Since we were interested in regulatory interactions, the fold-change of the expression values was more important than absolute levels. Hence, we discretised individual time series separately. The discretised data served to verify or falsify the temporal dependencies predicted from the extracted literature knowledge. For that reason, we wanted to conserve as many effects on gene expression as possible and set weak criteria for up-regulation: if the highest fold-change (i.e., the difference of log2 values) between two arbitrary time points was larger than 1, then the time profile was discretised to 0 or 1 by k-means clustering (100 iterations, vote of 25 restarts). We set the constant value 0 if: (i) the highest fold-change between two arbitrary points in a time series was less than 1; (ii) the absolute expression value was below the threshold of 100 for one probe set; or (iii) the Affymetrix detection value p indicating the reliability of the measurement exceeded 0.05. In all other cases, the constant was set to 1. Applying these criteria, also individual values were set to 0 (i.e., off) following clustering.

Principles of simulation

Using the deterministic Boolean network, simulations were generated using an asynchronous update scheme based on the subsequent biologically-founded assumptions. In order to simulate the time courses more realistically, transcription and translation were separated, i.e., the left side of a Boolean function (output) was considered as mRNA and the right side as TF and/or stimulus (input). Unfortunately, time-resolved data for gene expression events, mRNA, or protein half-life are scarce in the literature. Therefore, time steps were selected based on general expert knowledge and comparison of literature and experimental data, if available. For example, the duration of transcription was generally set to 1 time unit, for NF-κB it was set to a doubled time period, reflecting its markedly prolonged response time before expression compared to the immediate early response transcription factors AP-1 and ETS1 [77].

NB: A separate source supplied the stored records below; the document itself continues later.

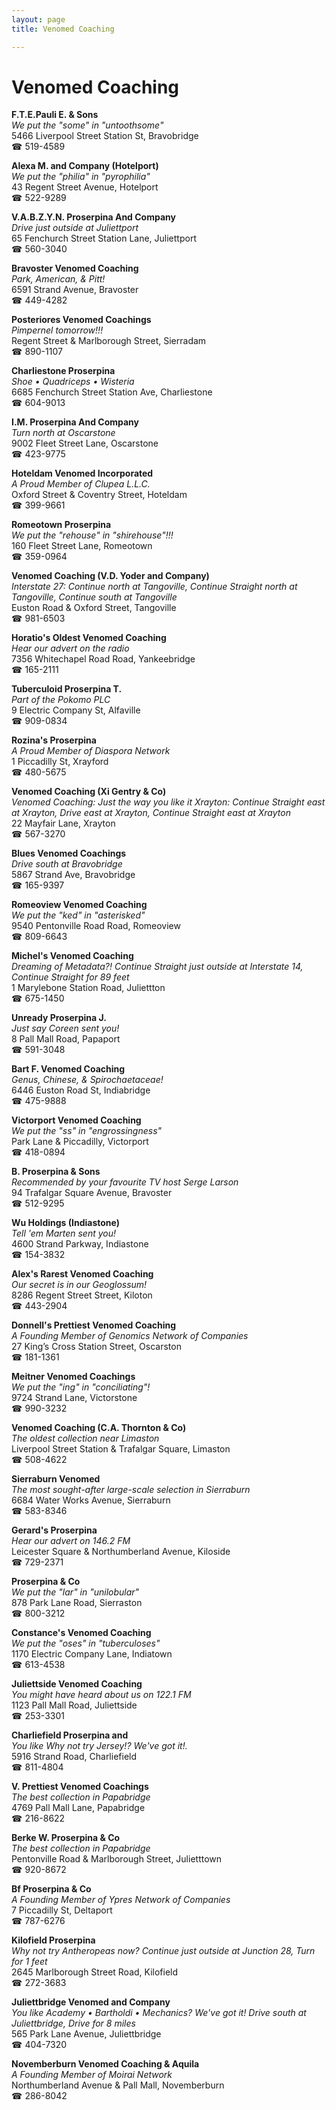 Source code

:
 ```yaml
---
layout: page 
title: Venomed Coaching

---
```



# Venomed Coaching


 **F.T.E.Pauli E. & Sons**  
_We put the "some" in "untoothsome"_  
5466 Liverpool Street Station St, Bravobridge  
☎ 519-4589

**Alexa M. and Company (Hotelport)**  
_We put the "philia" in "pyrophilia"_  
43 Regent Street Avenue, Hotelport  
☎ 522-9289

**V.A.B.Z.Y.N. Proserpina And Company**  
_Drive just outside at Juliettport_  
65 Fenchurch Street Station Lane, Juliettport  
☎ 560-3040

**Bravoster Venomed Coaching**  
_Park, American, & Pitt!_  
6591 Strand Avenue, Bravoster  
☎ 449-4282

**Posteriores Venomed Coachings**  
_Pimpernel tomorrow!!!_  
Regent Street & Marlborough Street, Sierradam  
☎ 890-1107

**Charliestone Proserpina**  
_Shoe • Quadriceps • Wisteria_  
6685 Fenchurch Street Station Ave, Charliestone  
☎ 604-9013

**I.M. Proserpina And Company**  
_Turn north at Oscarstone_  
9002 Fleet Street Lane, Oscarstone  
☎ 423-9775

**Hoteldam Venomed Incorporated**  
_A Proud Member of Clupea L.L.C._  
Oxford Street & Coventry Street, Hoteldam  
☎ 399-9661

**Romeotown Proserpina**  
_We put the "rehouse" in "shirehouse"!!!_  
160 Fleet Street Lane, Romeotown  
☎ 359-0964

**Venomed Coaching (V.D. Yoder and Company)**  
_Interstate 27: Continue north at Tangoville, Continue Straight north at Tangoville, Continue south at Tangoville_  
Euston Road & Oxford Street, Tangoville  
☎ 981-6503

**Horatio's Oldest Venomed Coaching**  
_Hear our advert on the radio_  
7356 Whitechapel Road Road, Yankeebridge  
☎ 165-2111

**Tuberculoid Proserpina T.**  
_Part of the Pokomo PLC_  
9 Electric Company St, Alfaville  
☎ 909-0834

**Rozina's Proserpina**  
_A Proud Member of Diaspora Network_  
1 Piccadilly St, Xrayford  
☎ 480-5675

**Venomed Coaching (Xi Gentry & Co)**  
_Venomed Coaching: Just the way you like it 
Xrayton: Continue Straight east at Xrayton, Drive east at Xrayton, Continue Straight east at Xrayton_  
22 Mayfair Lane, Xrayton  
☎ 567-3270

**Blues Venomed Coachings**  
_Drive south at Bravobridge_  
5867 Strand Ave, Bravobridge  
☎ 165-9397

**Romeoview Venomed Coaching**  
_We put the "ked" in "asterisked"_  
9540 Pentonville Road Road, Romeoview  
☎ 809-6643

**Michel's Venomed Coaching**  
_Dreaming of Metadata?! 
Continue Straight just outside at Interstate 14, Continue Straight for 89 feet_  
1 Marylebone Station Road, Juliettton  
☎ 675-1450

**Unready Proserpina J.**  
_Just say Coreen sent you!_  
8 Pall Mall Road, Papaport  
☎ 591-3048

**Bart F. Venomed Coaching**  
_Genus, Chinese, & Spirochaetaceae!_  
6446 Euston Road St, Indiabridge  
☎ 475-9888

**Victorport Venomed Coaching**  
_We put the "ss" in "engrossingness"_  
Park Lane & Piccadilly, Victorport  
☎ 418-0894

**B. Proserpina & Sons**  
_Recommended by your favourite TV host Serge Larson_  
94 Trafalgar Square Avenue, Bravoster  
☎ 512-9295

**Wu Holdings (Indiastone)**  
_Tell 'em Marten sent you!_  
4600 Strand Parkway, Indiastone  
☎ 154-3832

**Alex's Rarest Venomed Coaching**  
_Our secret is in our Geoglossum!_  
8286 Regent Street Street, Kiloton  
☎ 443-2904

**Donnell's Prettiest Venomed Coaching**  
_A Founding Member of Genomics Network of Companies_  
27 King’s Cross Station Street, Oscarston  
☎ 181-1361

**Meitner Venomed Coachings**  
_We put the "ing" in "conciliating"!_  
9724 Strand Lane, Victorstone  
☎ 990-3232

**Venomed Coaching (C.A. Thornton & Co)**  
_The oldest collection near Limaston_  
Liverpool Street Station & Trafalgar Square, Limaston  
☎ 508-4622

**Sierraburn Venomed**  
_The most sought-after large-scale selection in Sierraburn_  
6684 Water Works Avenue, Sierraburn  
☎ 583-8346

**Gerard's Proserpina**  
_Hear our advert on 146.2 FM_  
Leicester Square & Northumberland Avenue, Kiloside  
☎ 729-2371

**Proserpina & Co**  
_We put the "lar" in "unilobular"_  
878 Park Lane Road, Sierraston  
☎ 800-3212

**Constance's Venomed Coaching**  
_We put the "oses" in "tuberculoses"_  
1170 Electric Company Lane, Indiatown  
☎ 613-4538

**Juliettside Venomed Coaching**  
_You might have heard about us on 122.1 FM_  
1123 Pall Mall Road, Juliettside  
☎ 253-3301

**Charliefield Proserpina and**  
_You like Why not try Jersey!? We've got it!._  
5916 Strand Road, Charliefield  
☎ 811-4804

**V. Prettiest Venomed Coachings**  
_The best collection in Papabridge_  
4769 Pall Mall Lane, Papabridge  
☎ 216-8622

**Berke W. Proserpina & Co**  
_The best collection in Papabridge_  
Pentonville Road & Marlborough Street, Julietttown  
☎ 920-8672

**Bf Proserpina & Co**  
_A Founding Member of Ypres Network of Companies_  
7 Piccadilly St, Deltaport  
☎ 787-6276

**Kilofield Proserpina**  
_Why not try Antheropeas now? 
Continue just outside at Junction 28, Turn for 1 feet_  
2645 Marlborough Street Road, Kilofield  
☎ 272-3683

**Juliettbridge Venomed and Company**  
_You like Academy • Bartholdi • Mechanics? We've got it! 
Drive south at Juliettbridge, Drive for 8 miles_  
565 Park Lane Avenue, Juliettbridge  
☎ 404-7320

**Novemberburn Venomed Coaching & Aquila**  
_A Founding Member of Moirai Network_  
Northumberland Avenue & Pall Mall, Novemberburn  
☎ 286-8042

In summary, we selected the time steps as follows: transcription 1 (NFKB1: 2), translation: 1, mRNA lifespan: 1, and protein lifespan: 2. Since TGFβ1 and TNFα have to be released into the extracellular medium after translation, they were assumed to take effect three time units after induction. Nevertheless, we are aware that these intervals are not absolute durations (e.g., hours), but their qualitative relationships are important. The starting conditions of the simulations were characterised by the initially observed, discretised states, and an initial state was introduced, for which the TFs were set to on. Supposing a steady state situation before starting the stimulation with TGFβ1 and TNFα, the protein levels at step 0 and 1 were defined according to that of the corresponding mRNA, and, in addition, the respective stimulating protein was set to on. The simulations were performed over twelve time units, roughly corresponding to the twelve hour duration of the gene expression experiments.

Creation of a temporal rule knowledge base

For a detailed description of FCA mathematics and strict definitions see [78]. The sets of observed and simulated states Sobs and Ssim were characterised by the expression levels of each gene, i.e., by a subset of attributes M = E × F, with entities or genes E, and the corresponding values F = {off, on}. A state can also be considered as a tuple (f1, ..., fn) with fi∈ F, n = |E|.

The transitions after one time step define relations Robs⊆ Sobs× Sobs and Rsim⊆ Ssim × Ssim on the states. Thus, in general, multiple output states sout following an input state sin are possible. However, this case rarely occurred, justifying the use of a deterministic simulation procedure.

We computed the transitive closure of these relations, since we were interested in all states emerging from a given one, within the observation or simulation time. The data of all time series related to one stimulus was assembled in the "formal contexts" Kobs and Ksim which represent the basic data structure of FCA. These define relations I between objects (the transitions) and attributes (the discretised gene expression levels in input and output states). Accordingly, the rows in Table 6 represent transitions, expressed as tuples of input and output attributes (f1in, ..., fnin, f1out, ..., fnout).

Generally, we applied the interactive version of the attribute exploration algorithm [54] to Ksim. It generates a minimal set of implications: A → B, A, B ⊆ M × {in, out}, which are valid in the formal context Ksim. An implication means that if any transition has all attributes a ∈ A, then it also has all attributes b ∈ B. An expert (or, alternatively, a computer programme) is asked to validate each implication. If s/he denies, a counter-example must be provided, i.e., a new transition of the context. If s/he accepts, the implication is added to the "stem base" of the context.

As a result, a sound, complete, and non-redundant knowledge base is created, from which all implications, valid according to the semantics given by the enlarged formal context Ksim, can be derived. In other words, the implications are valid regarding the knowledge formalised in the Boolean network and can also be checked by supplementary human expert knowledge or further literature research, e.g., for co-regulation of genes or possible or forbidden resulting states.

In this study, we compared the literature-based implications with those merely derived from the data and applied a strong criterion: implications of Ksim had to be valid for all transitions of the observed context Kobs. This is equivalent to an exploration of the union of the two contexts, where every proposed implication is accepted. Thus, the resulting stem base was computed automatically with the Java tool Concept Explorer which supports also expert centred attribute exploration [79]. The other calculations were made with our own R [http://www.r-project.org webcite] programs (available upon request).

In the worst case, the running time of the attribute exploration algorithm depends exponentially on the size of the input data table (rows × columns) [80]. Computing the 2,713 (8,785) TGFβ1 (TNFα) rules, Concept Explorer ran 21 (30) minutes on a 2.66 GHz/2 GB computer.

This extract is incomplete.